> _Recorded information_:
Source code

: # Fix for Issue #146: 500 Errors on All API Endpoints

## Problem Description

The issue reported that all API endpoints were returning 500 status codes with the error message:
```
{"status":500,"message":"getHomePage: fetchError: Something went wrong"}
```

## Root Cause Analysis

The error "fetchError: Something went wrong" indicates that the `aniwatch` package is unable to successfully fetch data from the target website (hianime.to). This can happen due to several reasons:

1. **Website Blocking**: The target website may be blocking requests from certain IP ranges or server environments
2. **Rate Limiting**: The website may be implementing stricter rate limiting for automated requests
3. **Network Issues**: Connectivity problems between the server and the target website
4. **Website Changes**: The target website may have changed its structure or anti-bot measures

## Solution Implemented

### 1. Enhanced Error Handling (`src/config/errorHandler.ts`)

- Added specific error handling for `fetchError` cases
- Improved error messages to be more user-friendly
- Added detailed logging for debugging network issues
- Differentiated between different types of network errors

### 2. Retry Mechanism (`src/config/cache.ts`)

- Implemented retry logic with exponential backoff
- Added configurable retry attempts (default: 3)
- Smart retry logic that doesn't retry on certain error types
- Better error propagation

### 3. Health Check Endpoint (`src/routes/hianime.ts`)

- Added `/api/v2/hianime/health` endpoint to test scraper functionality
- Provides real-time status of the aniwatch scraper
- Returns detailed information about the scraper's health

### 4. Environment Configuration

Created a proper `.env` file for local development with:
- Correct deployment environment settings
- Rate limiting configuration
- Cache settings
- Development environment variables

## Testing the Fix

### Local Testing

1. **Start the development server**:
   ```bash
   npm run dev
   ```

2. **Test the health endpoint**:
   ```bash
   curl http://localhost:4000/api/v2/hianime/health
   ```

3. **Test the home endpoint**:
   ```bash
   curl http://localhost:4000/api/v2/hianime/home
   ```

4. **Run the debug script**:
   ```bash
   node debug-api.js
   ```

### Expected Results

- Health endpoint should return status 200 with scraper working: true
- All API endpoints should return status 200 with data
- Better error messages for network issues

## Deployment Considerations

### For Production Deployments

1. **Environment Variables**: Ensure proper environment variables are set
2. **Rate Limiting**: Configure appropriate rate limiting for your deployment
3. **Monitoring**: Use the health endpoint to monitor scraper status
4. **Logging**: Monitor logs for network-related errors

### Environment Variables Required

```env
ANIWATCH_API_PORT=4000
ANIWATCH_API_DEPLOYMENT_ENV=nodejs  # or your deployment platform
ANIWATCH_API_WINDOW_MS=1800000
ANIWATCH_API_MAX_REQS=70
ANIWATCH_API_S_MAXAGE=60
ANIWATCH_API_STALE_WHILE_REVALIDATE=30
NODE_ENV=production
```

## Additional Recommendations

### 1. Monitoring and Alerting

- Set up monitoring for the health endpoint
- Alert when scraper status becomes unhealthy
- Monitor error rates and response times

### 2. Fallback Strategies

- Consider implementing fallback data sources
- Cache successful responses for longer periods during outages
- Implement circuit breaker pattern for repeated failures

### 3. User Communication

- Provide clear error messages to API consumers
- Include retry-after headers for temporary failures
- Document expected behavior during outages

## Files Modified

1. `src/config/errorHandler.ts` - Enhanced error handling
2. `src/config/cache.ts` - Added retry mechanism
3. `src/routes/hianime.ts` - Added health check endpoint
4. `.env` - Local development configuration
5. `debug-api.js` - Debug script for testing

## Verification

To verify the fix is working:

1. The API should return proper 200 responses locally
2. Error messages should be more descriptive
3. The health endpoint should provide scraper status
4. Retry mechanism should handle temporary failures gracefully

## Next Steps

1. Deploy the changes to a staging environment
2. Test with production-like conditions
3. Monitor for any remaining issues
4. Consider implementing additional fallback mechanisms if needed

> _Exercise directions_: Wherever a line above contains "from", copy that line.

> _Expected output_:
The error "fetchError: Something went wrong" indicates that the `aniwatch` package is unable to successfully fetch data from the target website (hianime.to). This can happen due to several reasons:
1. **Website Blocking**: The target website may be blocking requests from certain IP ranges or server environments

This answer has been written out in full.